Rich Lowry’s column (Aug. 9) about the Proposition 8 ruling in California missed the mark. The judge did not avoid “the legal merits” or “re-litigate” the issue of marriage of gay and lesbian couples. In our system of checks and balances, the judge evaluated whether Proposition 8 betrayed the constitutional guarantees of liberty and equality for all.

Ruling that Proposition 8 lacked a rational basis is a far cry from calling its supporters bigots, as Lowry claims. Under rational basis review, the government needs a legitimate purpose for a law, and then must explain how the law (denying marriage to gay and lesbian couples) accomplishes that purpose. Proposition 8’s defenders focused on marriage as a stabilizing force for couples and children. But as the judge found, “[p]ermitting same-sex couples to marry will not affect the number of opposite-sex couples who marry, divorce, cohabit, have children outside of marriage or otherwise affect the stability of opposite-sex marriage.”
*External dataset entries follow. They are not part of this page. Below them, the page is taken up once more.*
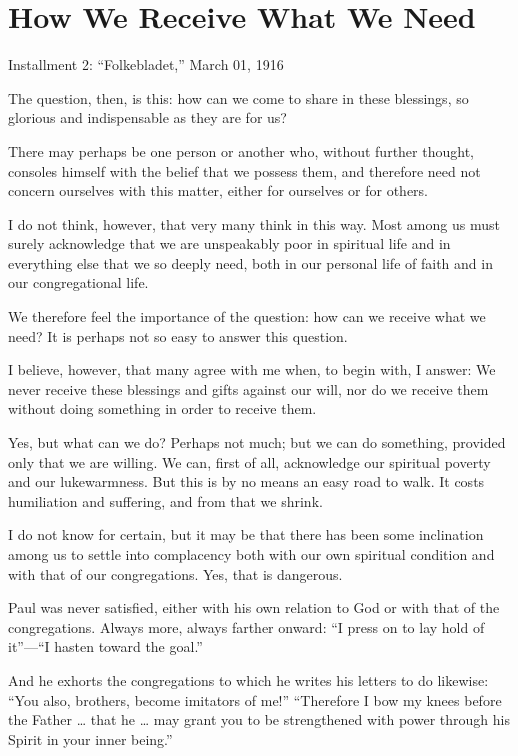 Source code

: 
\section{How We Receive What We Need}

Installment 2: “Folkebladet,” March 01, 1916

The question, then, is this: how can we come to share in these blessings, so glorious and indispensable as they are for us?

There may perhaps be one person or another who, without further thought, consoles himself with the belief that we possess them, and therefore need not concern ourselves with this matter, either for ourselves or for others.

I do not think, however, that very many think in this way. Most among us must surely acknowledge that we are unspeakably poor in spiritual life and in everything else that we so deeply need, both in our personal life of faith and in our congregational life.

We therefore feel the importance of the question: how can we receive what we need? It is perhaps not so easy to answer this question.

I believe, however, that many agree with me when, to begin with, I answer: We never receive these blessings and gifts against our will, nor do we receive them without doing something in order to receive them.

Yes, but what can we do? Perhaps not much; but we can do something, provided only that we are willing. We can, first of all, acknowledge our spiritual poverty and our lukewarmness. But this is by no means an easy road to walk. It costs humiliation and suffering, and from that we shrink.

I do not know for certain, but it may be that there has been some inclination among us to settle into complacency both with our own spiritual condition and with that of our congregations. Yes, that is dangerous.

Paul was never satisfied, either with his own relation to God or with that of the congregations. Always more, always farther onward: “I press on to lay hold of it”—“I hasten toward the goal.”

And he exhorts the congregations to which he writes his letters to do likewise: “You also, brothers, become imitators of me!” “Therefore I bow my knees before the Father … that he … may grant you to be strengthened with power through his Spirit in your inner being.”

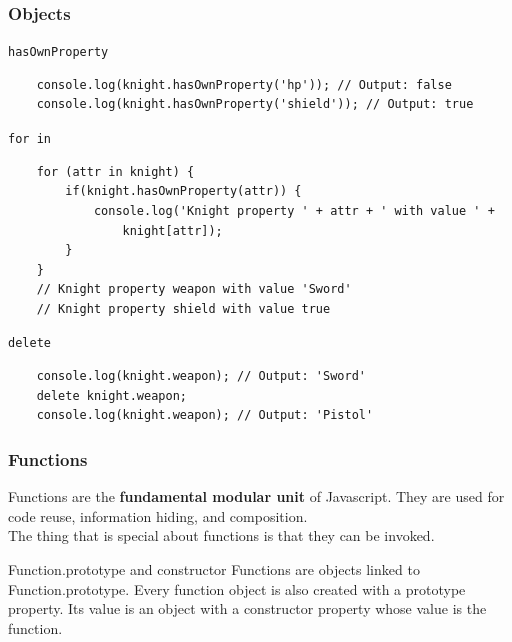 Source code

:\begin{frame}[fragile]
  \frametitle{Objects}
  \begin{block}{\texttt{hasOwnProperty}}
    {\scriptsize
    \begin{verbatim}
    console.log(knight.hasOwnProperty('hp')); // Output: false
    console.log(knight.hasOwnProperty('shield')); // Output: true
    \end{verbatim}
    }
  \end{block}

  \pause

  \begin{block}{\texttt{for in}}
    {\scriptsize
    \begin{verbatim}
    for (attr in knight) {
        if(knight.hasOwnProperty(attr)) {
            console.log('Knight property ' + attr + ' with value ' + 
                knight[attr]);  
        }
    }
    // Knight property weapon with value 'Sword'
    // Knight property shield with value true
    \end{verbatim}
    }
  \end{block}
  
  \pause

  \begin{block}{\texttt{delete}}
    {\scriptsize
    \begin{verbatim}
    console.log(knight.weapon); // Output: 'Sword'
    delete knight.weapon;
    console.log(knight.weapon); // Output: 'Pistol'
    \end{verbatim}
    }
  \end{block}
\end{frame}

\begin{frame}[fragile]
  \frametitle{Functions}

  Functions are the \textbf{fundamental modular unit} of Javascript. They are used for code reuse, information hiding, and composition. \\

  The thing that is special about functions is that they can be invoked.
  \pause

  \begin{block}{Function.prototype and constructor}
  Functions are objects linked to Function.prototype. Every function object is also created with a prototype property. Its value is an object with a constructor property whose value is the function.
  \end{block}

  \pause
\end{frame}

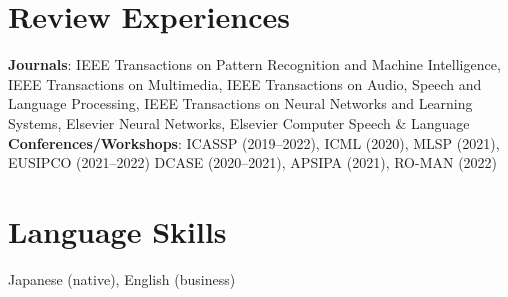 \documentclass[letterpaper,11pt]{article}
\begin{document}
\section{Review Experiences}
 \begin{itemize}[leftmargin=0.15in, label={}]
    \small{\item{
     \textbf{Journals}{: IEEE Transactions on Pattern Recognition and Machine Intelligence, IEEE Transactions on Multimedia, IEEE Transactions on Audio, Speech and Language Processing, IEEE Transactions on Neural Networks and Learning Systems, Elsevier Neural Networks, Elsevier Computer Speech \& Language} \\
     \textbf{Conferences/Workshops}{: ICASSP (2019--2022), ICML (2020), MLSP (2021), EUSIPCO (2021--2022) DCASE (2020--2021), APSIPA (2021), RO-MAN (2022)}
    }}
 \end{itemize}
%

\section{Language Skills}
 \begin{itemize}[leftmargin=0.15in, label={}]
    \small{\item{Japanese (native), English (business)}}
 \end{itemize}

\end{document}
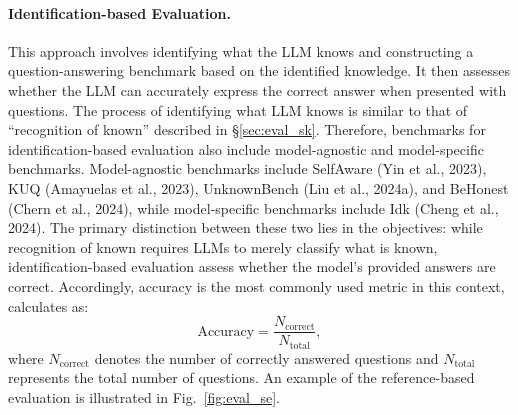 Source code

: \paragraph{Identification-based Evaluation.} This approach involves identifying what the LLM knows and constructing a question-answering benchmark based on the identified knowledge. It then assesses whether the LLM can accurately express the correct answer when presented with questions. The process of identifying what LLM knows is similar to that of ``recognition of known'' described in \S\ref{sec:eval_sk}. Therefore, benchmarks for identification-based evaluation also include model-agnostic and model-specific benchmarks. Model-agnostic benchmarks include SelfAware (Yin et al., 2023), KUQ (Amayuelas et al., 2023), UnknownBench (Liu et al., 2024a), and BeHonest (Chern et al., 2024), while model-specific benchmarks include Idk (Cheng et al., 2024). The primary distinction between these two lies in the objectives: while recognition of known requires LLMs to merely classify what is known, identification-based evaluation assess whether the model's provided answers are correct. Accordingly, accuracy is the most commonly used metric in this context, calculates as:
\begin{equation}
\text{Accuracy} = \frac{N_{\text{correct}}}{N_{\text{total}}},
\end{equation}
where $N_{\text{correct}}$ denotes the number of correctly answered questions and $N_{\text{total}}$ represents the total number of questions. An example of the reference-based evaluation is illustrated in Fig.~\ref{fig:eval_se}.

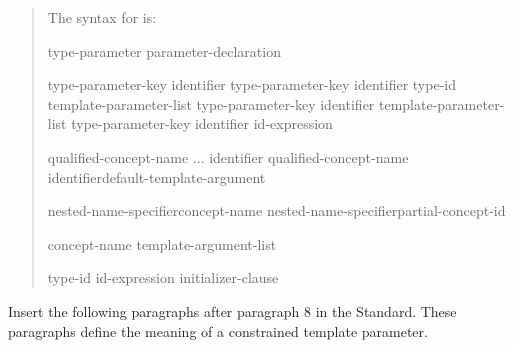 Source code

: \begin{quote}
\pnum
The syntax for  is:

\begin{bnf}
\br
  type-parameter\br
  parameter-declaration\br
\end{bnf}

\begin{bnf}
\br
  type-parameter-key \opt identifier\opt\br
  type-parameter-key identifier\opt{} \terminal{=} type-id\br
   template-parameter-list \terminal{>} type-parameter-key \opt identifier\opt\br
   template-parameter-list \terminal{>} type-parameter-key identifier\opt{} \terminal{=} id-expression
\end{bnf}

\begin{bnf}
\br
  \br
\end{bnf}

\begin{bnf}
\begin{addedblock}
\br
  qualified-concept-name ... identifier\opt\br
  qualified-concept-name identifier\opt default-template-argument\opt

\br
	nested-name-specifier\opt concept-name\br
	nested-name-specifier\opt partial-concept-id

\br
		concept-name \terminal{<} template-argument-list\opt \terminal{>}

\br
  \terminal{=} type-id\br
  \terminal{=} id-expression\br
  \terminal{=} initializer-clause
\end{addedblock}
\end{bnf}
\end{quote}

Insert the following paragraphs after paragraph 8 in the \Cpp Standard. These 
paragraphs define the meaning of a constrained template parameter.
Proposition 8’s defenders had every opportunity to make their case, but denying marriage to gay people hurts only gay people and their children while doing nothing to improve the lives of others.

Lowry assumes that voter approval insulates a law from constitutional review. Courts have struck down other voter-approved measures that reflected the passions of their day: banning German language instruction in public schools, requiring attendance at public (not parochial) schools, invalidating race discrimination laws, and denying gay people claims of discrimination.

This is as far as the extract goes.